Image diffusion speeds

After finally getting my hands on a GB10 I ran some simple torch and diffusers Python code to see how quickly Z-Image-Turbo (BF16 mostly) can generate images on this little magic box. So I used 9 steps, 1024x1024, same prompt: “A dog chasing a stick thrown by an astronaut on the moon, with a lunar lander in the background, and the Earth on the horizon”. Results:

What time (secs)
Default attention, BF16, no compile 12.1
Sage attention, BF16, no compile 13.2
Flash attention, BF16, no compile 12.9
Default attention, BF16, compile 8.1
Default attention, GGUF Q8_0, compile 9.1

The time is average of the last 5 runs, ignoring the first 2 runs. Interestingly it took 2 runs for torch’s lazy compile to finish its job, those runs taking about 30s each. For me, 8s is not bad at all.

I’m wondering if I can run in BF8. I can see Nvidia’s TransformerEngine could be of use, but I haven’t tried installing it yet. And the code would be a little less simple. Anyway, I’ll post a few more results in this thread.

I’m now getting 7.2s per 1024x1024 image with Z-Image-Turbo (9 steps). I suppose the nearly one second speedup is due to the latest updates, nothing else has changed. Meanwhile, with SDXL 1.0, 1024x1024 image, 30 steps, guidance 7.5, I’m getting 11.3s per image. Will probably try Qwen-Image and Flux.2-Klein next.

I tried Qwen Image 2512. A 1024x1024 image, 50 steps. Took around 61s, or around 1 minute. Takes up a lot of memory (around 50%).
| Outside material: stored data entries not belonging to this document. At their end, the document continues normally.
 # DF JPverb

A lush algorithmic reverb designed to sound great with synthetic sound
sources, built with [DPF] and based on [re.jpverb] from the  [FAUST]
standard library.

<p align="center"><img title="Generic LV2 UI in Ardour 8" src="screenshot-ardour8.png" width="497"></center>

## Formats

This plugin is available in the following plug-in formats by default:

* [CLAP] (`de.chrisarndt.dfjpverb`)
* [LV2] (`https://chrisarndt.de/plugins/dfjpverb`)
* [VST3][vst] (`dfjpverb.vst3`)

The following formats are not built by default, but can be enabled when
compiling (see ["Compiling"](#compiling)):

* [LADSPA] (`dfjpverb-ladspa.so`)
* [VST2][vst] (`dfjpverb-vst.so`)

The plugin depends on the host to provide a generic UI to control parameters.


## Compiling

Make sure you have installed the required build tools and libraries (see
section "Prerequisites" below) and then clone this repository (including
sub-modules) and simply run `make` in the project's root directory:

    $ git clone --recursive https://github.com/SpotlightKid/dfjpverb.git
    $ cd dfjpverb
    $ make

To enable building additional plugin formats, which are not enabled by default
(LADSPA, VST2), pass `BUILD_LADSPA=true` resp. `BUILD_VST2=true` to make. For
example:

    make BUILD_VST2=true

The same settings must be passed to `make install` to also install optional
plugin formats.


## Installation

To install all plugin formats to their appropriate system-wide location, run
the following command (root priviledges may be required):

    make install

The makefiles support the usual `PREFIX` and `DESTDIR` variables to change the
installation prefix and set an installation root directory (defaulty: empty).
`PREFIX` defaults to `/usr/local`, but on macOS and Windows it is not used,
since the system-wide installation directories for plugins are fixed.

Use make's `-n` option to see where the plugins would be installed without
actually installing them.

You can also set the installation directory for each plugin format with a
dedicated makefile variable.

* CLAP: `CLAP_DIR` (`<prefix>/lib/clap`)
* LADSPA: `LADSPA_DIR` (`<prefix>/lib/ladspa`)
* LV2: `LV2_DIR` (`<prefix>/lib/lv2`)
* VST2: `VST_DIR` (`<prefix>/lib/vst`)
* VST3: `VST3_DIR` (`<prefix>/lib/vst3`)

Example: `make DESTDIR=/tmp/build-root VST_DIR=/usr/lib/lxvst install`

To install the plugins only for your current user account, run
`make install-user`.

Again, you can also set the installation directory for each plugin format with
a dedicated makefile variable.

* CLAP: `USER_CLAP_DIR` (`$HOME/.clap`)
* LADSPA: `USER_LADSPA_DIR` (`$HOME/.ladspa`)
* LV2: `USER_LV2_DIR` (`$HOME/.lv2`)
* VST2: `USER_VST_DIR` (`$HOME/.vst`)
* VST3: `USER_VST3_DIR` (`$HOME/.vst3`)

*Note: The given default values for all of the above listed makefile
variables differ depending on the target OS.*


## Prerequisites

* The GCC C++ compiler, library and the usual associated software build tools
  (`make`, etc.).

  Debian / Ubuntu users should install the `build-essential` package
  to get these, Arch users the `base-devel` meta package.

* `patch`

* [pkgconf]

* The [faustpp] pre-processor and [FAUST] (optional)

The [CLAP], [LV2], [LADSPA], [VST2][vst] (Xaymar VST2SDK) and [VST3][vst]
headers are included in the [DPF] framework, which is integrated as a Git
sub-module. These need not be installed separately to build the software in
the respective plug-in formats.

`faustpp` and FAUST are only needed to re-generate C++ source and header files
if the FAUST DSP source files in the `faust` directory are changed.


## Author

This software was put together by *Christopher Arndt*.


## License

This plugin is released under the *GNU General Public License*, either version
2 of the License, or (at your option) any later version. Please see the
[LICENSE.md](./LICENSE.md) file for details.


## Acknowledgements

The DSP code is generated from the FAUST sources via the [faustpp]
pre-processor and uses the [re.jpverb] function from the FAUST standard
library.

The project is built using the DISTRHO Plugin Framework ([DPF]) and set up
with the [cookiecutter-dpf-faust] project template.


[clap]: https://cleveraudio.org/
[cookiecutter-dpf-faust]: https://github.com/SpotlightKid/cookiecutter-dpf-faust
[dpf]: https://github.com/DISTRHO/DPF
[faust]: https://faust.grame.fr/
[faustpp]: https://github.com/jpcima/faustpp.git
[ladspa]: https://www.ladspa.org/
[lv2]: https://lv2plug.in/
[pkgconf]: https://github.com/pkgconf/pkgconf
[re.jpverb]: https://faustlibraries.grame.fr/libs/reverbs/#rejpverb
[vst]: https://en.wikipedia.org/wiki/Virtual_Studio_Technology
I think I might try the FP8 version.

I also tried ERNIE-Image-Turbo with 8 steps, 1024x1024, and it takes around 11.2 secs per image. So a bit slower than Z-Image-Turbo (c.f. 7.2.s).

can image generation run faster on two sparks? or is not possible to split the work?

It is not possible with ComfyUI’s default sampling node.

When using ComfyUI on DGX Spark, refer to the issue below. It explains why the memory usage may be higher than expected:

https://github.com/Comfy-Org/ComfyUI/issues/10896